When we initiate a turn we get an immediate increase in L, the lateral load, and the stiffer the shocks the faster and earlier that load transfer… hopefully while some of that negative camber still exists, because that’s when tires are most capable. If we don’t have much damping force from the shocks then the full lateral load may not hit until the car is fully rolled, at which time we are left only with the final camber state, which in Street class cars can often be positive instead of negative. (Tires don’t like that.)

But when people talk about weight transfer across the axle, they are probably thinking about something different. They are thinking about an increase in W.

When the body rolls, “weight” is transferred from one side of the car to the other, right? Well, that’s a vague way of talking about it. Yes, if you could put a scale under the tires while cornering it would say that “weight” has shifted, but really it is vertical load W that has increased, due to body roll, on one side of the car at the expense of the other side. That load increase is directly related to how much additional spring compression has occurred on one side, balanced by extension on the other side.

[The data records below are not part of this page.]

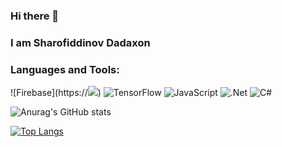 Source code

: ### Hi there 👋

<H3>I am Sharofiddinov Dadaxon</H3>


### Languages and Tools:

![Firebase](https://<img src="https://img.shields.io/badge/C%23-239120?style=for-the-badge&logo=c-sharp&logoColor=white" />)
![TensorFlow](https://img.shields.io/badge/-TensorFlow-090909?style=for-the-badge&logo=tensorflow&logoColor=F88C00)
![JavaScript](https://img.shields.io/badge/-JavaScript-090909?style=for-the-badge&logo=JavaScript&logoColor=E9D54D)
![.Net](https://img.shields.io/badge/-Framework-090909?style=for-the-badge&logo=.net&logoColor=E5D3FF)
![C#](https://img.shields.io/badge/-C#-090909?style=for-the-badge&logo=C%2b%2b&logoColor=6296CC)

                                          
![Anurag's GitHub stats](https://github-readme-stats.vercel.app/api?username=pragramist-07&show_icons=true&theme=dracula)

[![Top Langs](https://github-readme-stats.vercel.app/api/top-langs/?username=pragramist-07)](https://github.com/anuraghazra/github-readme-stats)



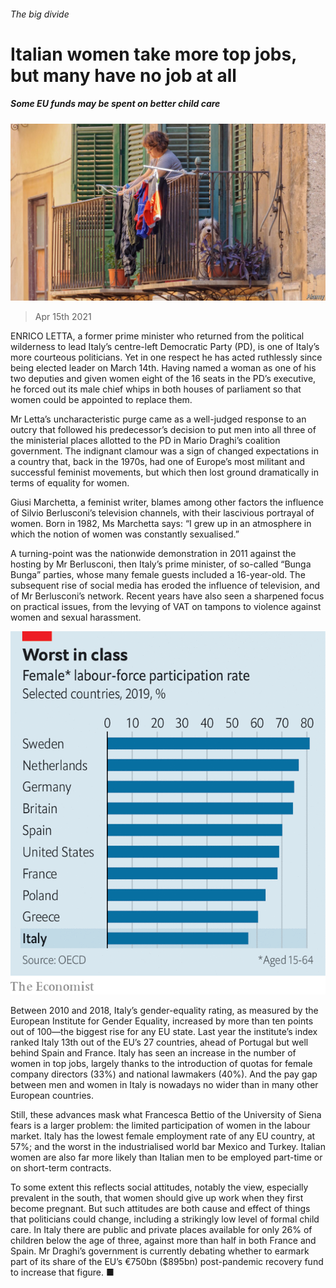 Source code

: ###### The big divide

# Italian women take more top jobs, but many have no job at all 

##### Some EU funds may be spent on better child care 

![image](images/20210417_eup502.jpg) 

> Apr 15th 2021 

ENRICO LETTA, a former prime minister who returned from the political wilderness to lead Italy’s centre-left Democratic Party (PD), is one of Italy’s more courteous politicians. Yet in one respect he has acted ruthlessly since being elected leader on March 14th. Having named a woman as one of his two deputies and given women eight of the 16 seats in the PD’s executive, he forced out its male chief whips in both houses of parliament so that women could be appointed to replace them.

Mr Letta’s uncharacteristic purge came as a well-judged response to an outcry that followed his predecessor’s decision to put men into all three of the ministerial places allotted to the PD in Mario Draghi’s coalition government. The indignant clamour was a sign of changed expectations in a country that, back in the 1970s, had one of Europe’s most militant and successful feminist movements, but which then lost ground dramatically in terms of equality for women.


Giusi Marchetta, a feminist writer, blames among other factors the influence of Silvio Berlusconi’s television channels, with their lascivious portrayal of women. Born in 1982, Ms Marchetta says: “I grew up in an atmosphere in which the notion of women was constantly sexualised.”

A turning-point was the nationwide demonstration in 2011 against the hosting by Mr Berlusconi, then Italy’s prime minister, of so-called “Bunga Bunga” parties, whose many female guests included a 16-year-old. The subsequent rise of social media has eroded the influence of television, and of Mr Berlusconi’s network. Recent years have also seen a sharpened focus on practical issues, from the levying of VAT on tampons to violence against women and sexual harassment.

![image](images/20210417_EUC434.png) 


Between 2010 and 2018, Italy’s gender-equality rating, as measured by the European Institute for Gender Equality, increased by more than ten points out of 100—the biggest rise for any EU state. Last year the institute’s index ranked Italy 13th out of the EU’s 27 countries, ahead of Portugal but well behind Spain and France. Italy has seen an increase in the number of women in top jobs, largely thanks to the introduction of quotas for female company directors (33%) and national lawmakers (40%). And the pay gap between men and women in Italy is nowadays no wider than in many other European countries.

Still, these advances mask what Francesca Bettio of the University of Siena fears is a larger problem: the limited participation of women in the labour market. Italy has the lowest female employment rate of any EU country, at 57%; and the worst in the industrialised world bar Mexico and Turkey. Italian women are also far more likely than Italian men to be employed part-time or on short-term contracts.

To some extent this reflects social attitudes, notably the view, especially prevalent in the south, that women should give up work when they first become pregnant. But such attitudes are both cause and effect of things that politicians could change, including a strikingly low level of formal child care. In Italy there are public and private places available for only 26% of children below the age of three, against more than half in both France and Spain. Mr Draghi’s government is currently debating whether to earmark part of its share of the EU’s €750bn ($895bn) post-pandemic recovery fund to increase that figure. ■

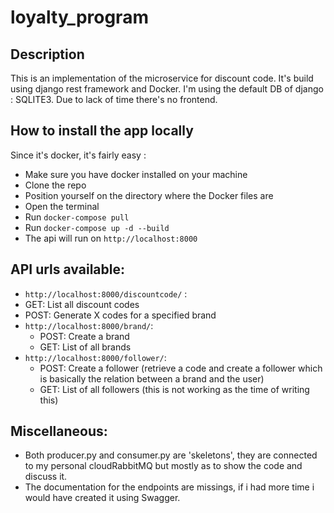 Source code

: # loyalty_program

## Description
This is an implementation of the microservice for discount code. It's build using django rest framework and Docker. I'm using the default DB of django : SQLITE3.
Due to lack of time there's no frontend. 

## How to install the app locally
Since it's docker, it's fairly easy :
* Make sure you have docker installed on your machine
* Clone the repo
* Position yourself on the directory where the Docker files are
* Open the terminal
* Run `docker-compose pull`
* Run `docker-compose up -d --build`
* The api will run on `http://localhost:8000`

## API urls available:
*  `http://localhost:8000/discountcode/` : 
  * GET: List all discount codes
  * POST: Generate X codes for a specified brand
* `http://localhost:8000/brand/`:
  * POST: Create a brand
  * GET: List of all brands
* `http://localhost:8000/follower/`:
  * POST: Create a follower (retrieve a code and create a follower which is basically the relation between a brand and the user)
  * GET: List of all followers (this is not working as the time of writing this)

## Miscellaneous:
* Both producer.py and consumer.py are 'skeletons', they are connected to my personal cloudRabbitMQ but mostly as to show the code and discuss it.
* The documentation for the endpoints are missings, if i had more time i would have created it using Swagger. 


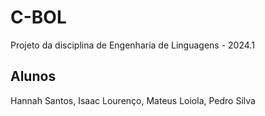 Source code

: # C-BOL
Projeto da disciplina de Engenharia de Linguagens - 2024.1

## Alunos
Hannah Santos, Isaac Lourenço, Mateus Loiola, Pedro Silva
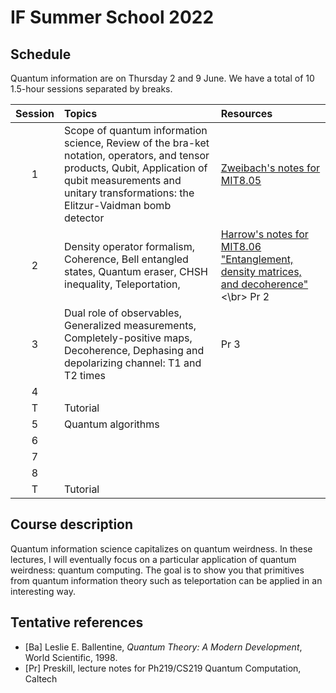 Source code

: # IF Summer School 2022

## Schedule

Quantum information are on Thursday 2 and 9 June. We have a total of 10 1.5-hour sessions separated by breaks.

|Session| Topics | Resources |
|:----:|:--------------|:-------|
|1|Scope of quantum information science, Review of the bra-ket notation, operators, and tensor products, Qubit, Application of qubit measurements and unitary transformations: the Elitzur-Vaidman bomb detector <br> | [Zweibach's notes for MIT8.05](https://ocw.mit.edu/courses/8-05-quantum-physics-ii-fall-2013/pages/lecture-notes/)|
|2|Density operator formalism, Coherence, Bell entangled states, Quantum eraser, CHSH inequality, Teleportation, |[Harrow's notes for MIT8.06 "Entanglement, density matrices, and decoherence"](https://ocw.mit.edu/courses/8-06-quantum-physics-iii-spring-2016/resources/mit8_06s16_chap3/) <\br> Pr 2 |   
|3| Dual role of observables, Generalized measurements, Completely-positive maps, Decoherence, Dephasing and depolarizing channel: T1 and T2 times|Pr 3|
|4|
|T|Tutorial|
|5| Quantum algorithms
|6|
|7|
|8|
|T|Tutorial|


## Course description
Quantum information science capitalizes on quantum weirdness. In these lectures, I will eventually focus on a particular application of quantum weirdness: quantum computing. The goal is to show you that primitives from quantum information theory such as teleportation can be applied in an interesting way.


## Tentative references
* [Ba] Leslie E. Ballentine, *Quantum Theory: A Modern Development*, World Scientific, 1998.
* [Pr] Preskill, lecture notes for Ph219/CS219 Quantum Computation, Caltech

<!-- 
* [Ma] E.B. Manoukian, *Quantum Theory: A Wide Spectrum*, Springer, 2006.
* [C-T] Claude Cohen-Tannoudji, Bernard Diu, and Franck Laloë, *Quantum Mechanics*, 2 volumes, Wiley-VCH, 1977. 
* [Sh] R. Shankar, *Principles of Quantum Mechanics*, 2nd ed., Plenum Press 1994. 
* [Ba] Leslie E. Ballentine, *Quantum Theory: A Modern Development*, World Scientific, 1998.
* [SW] Benjamin Schumacher and Michael Westmoreland, *Quantum Processes, Systems, & Information*, Cambridge University Press, 2010. 

### Further resources

* [Lecture notes](http://bohr.physics.berkeley.edu/classes/221/1011/221a.html) for Physics 221A Quantum Mechanics by Robert Littlejohn, UC Berkeley-->
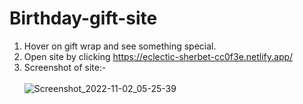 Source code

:  # Birthday-gift-site
1. Hover on gift wrap and see something special.<br>
2. Open site by clicking https://eclectic-sherbet-cc0f3e.netlify.app/<br> 
3. Screenshot of site:-<br><br>
![Screenshot_2022-11-02_05-25-39](https://user-images.githubusercontent.com/86122364/199406026-3520f2c1-0fef-4d59-8004-64ebdf4033aa.png)
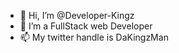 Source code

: - 👋 Hi, I’m @Developer-Kingz
- 👀 I’m a FullStack web Developer
- 📫 My twitter handle is DaKingzMan

<!---
Developer-Kingz/Developer-Kingz is a ✨ special ✨ repository because its `README.md` (this file) appears on your GitHub profile.
You can click the Preview link to take a look at your changes.
--->
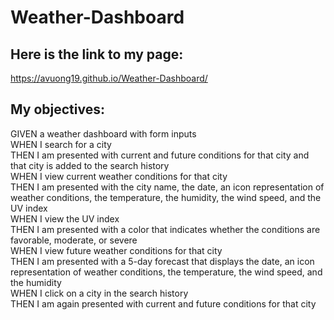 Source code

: # Weather-Dashboard
## Here is the link to my page:
https://avuong19.github.io/Weather-Dashboard/
## My objectives:
GIVEN a weather dashboard with form inputs </br>
WHEN I search for a city </br>
THEN I am presented with current and future conditions for that city and that city is added to the search history </br>
WHEN I view current weather conditions for that city </br>
THEN I am presented with the city name, the date, an icon representation of weather conditions, the temperature, the humidity, the wind speed, and the UV index </br>
WHEN I view the UV index </br>
THEN I am presented with a color that indicates whether the conditions are favorable, moderate, or severe </br>
WHEN I view future weather conditions for that city </br>
THEN I am presented with a 5-day forecast that displays the date, an icon representation of weather conditions, the temperature, the wind speed, and the humidity </br>
WHEN I click on a city in the search history </br>
THEN I am again presented with current and future conditions for that city </br> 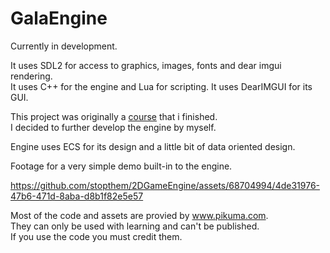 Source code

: # GalaEngine

Currently in development.

It uses SDL2 for access to graphics, images, fonts and dear imgui rendering. \
It uses C++ for the engine and Lua for scripting.
It uses DearIMGUI for its GUI.

This project was originally a [course](pikuma.com/courses/cpp-2d-game-engine-development) that i finished. \
I decided to further develop the engine by myself.

Engine uses ECS for its design and a little bit of data oriented design.

Footage for a very simple demo built-in to the engine.

https://github.com/stopthem/2DGameEngine/assets/68704994/4de31976-47b6-471d-8aba-d8b1f82e5e57

Most of the code and assets are provied by www.pikuma.com. \
They can only be used with learning and can't be published. \
If you use the code you must credit them.
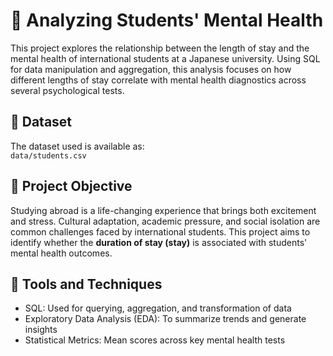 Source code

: # 🧠 Analyzing Students' Mental Health

This project explores the relationship between the length of stay and the mental health of international students at a Japanese university. Using SQL for data manipulation and aggregation, this analysis focuses on how different lengths of stay correlate with mental health diagnostics across several psychological tests.

## 📁 Dataset

The dataset used is available as:  
`data/students.csv`

## 📌 Project Objective

Studying abroad is a life-changing experience that brings both excitement and stress. Cultural adaptation, academic pressure, and social isolation are common challenges faced by international students. This project aims to identify whether the **duration of stay (stay)** is associated with students' mental health outcomes.


## 🧰 Tools and Techniques

- SQL: Used for querying, aggregation, and transformation of data
- Exploratory Data Analysis (EDA): To summarize trends and generate insights
- Statistical Metrics: Mean scores across key mental health tests

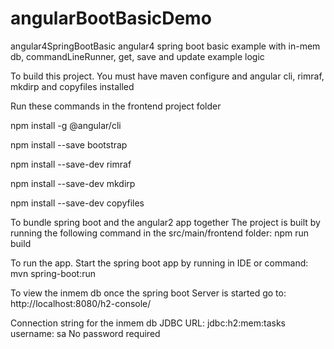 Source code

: # angularBootBasicDemo
angular4SpringBootBasic angular4 spring boot basic example with in-mem db, commandLineRunner, get, save and update example logic

To build this project.
You must have maven configure and angular cli, rimraf, mkdirp and copyfiles installed

Run these commands in the frontend project folder

npm install -g @angular/cli

npm install --save bootstrap

npm install --save-dev rimraf

npm install --save-dev mkdirp

npm install --save-dev copyfiles

To bundle spring boot and the angular2 app together
The project is built by running the following command in the src/main/frontend folder: 
npm run build

To run the app.
Start the spring boot app by running in IDE or command:
mvn spring-boot:run

To view the inmem db once the spring boot Server is started go to:
http://localhost:8080/h2-console/

Connection string for the inmem db
JDBC URL: jdbc:h2:mem:tasks
username: sa
No password required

It’s also very possible that if the shocks are too stiff at the shaft speeds produced by turn-in they can shock the tire patches too much, too early and cause one end of the car to give up grip during the turn-in motion. However, this effect is somewhat in the driver’s control because she determines how fast she turns the steering wheel. All production car shocks and springs as delivered that I’ve ever slalomed are so soft that the driver can turn the wheel as fast as humanly possible and not create an immediate problem before you must turn back the other direction. At least on a dry surface. Sure, if you turn the wheel fast enough and far enough you can induce understeer in just about any production car. They are designed to do that. On purpose.

In any case, these dynamic effects are complicated and not well-understood by most casual autocrossers, automotive journalists and even some racing mechanics and engineers. Many books and articles about tuning car handling with shock changes are incomplete in their explanations and over-simplify the situation, offering various rules of thumb for tuning the balance with shocks. W in the diagram does increase faster with soft shocks because the car rolls faster. This is almost always a bad thing. So, look at the diagram again. An increase in W does not cause the car to turn. In fact, while increasing the lateral load capability of that tire, it decreases peak capability for turning because the inside tire is now lacking in vertical load and the sum of the two capabilities is less than if no weight transfer occurred. (We prefer to minimize weight transfer across the axle if at all possible. Usually the best way to do this is to lower the center of gravity while increasing the track width. Notice how wide and low most supercars have gotten in recent years? Much wider than necessary to hold two occupants comfortably, side by side.) An increase in L is what causes a car to turn and a fast increase in L allows a car to change direction quickly, with or without a significant increase in W.

If you take anything away from this post it should be this: the speed of lateral load transfer to the tires is a different effect from the speed of “weight” transfer to the tires caused by body roll and only one causes a car to turn. Both are highly influenced by shock absorber performance.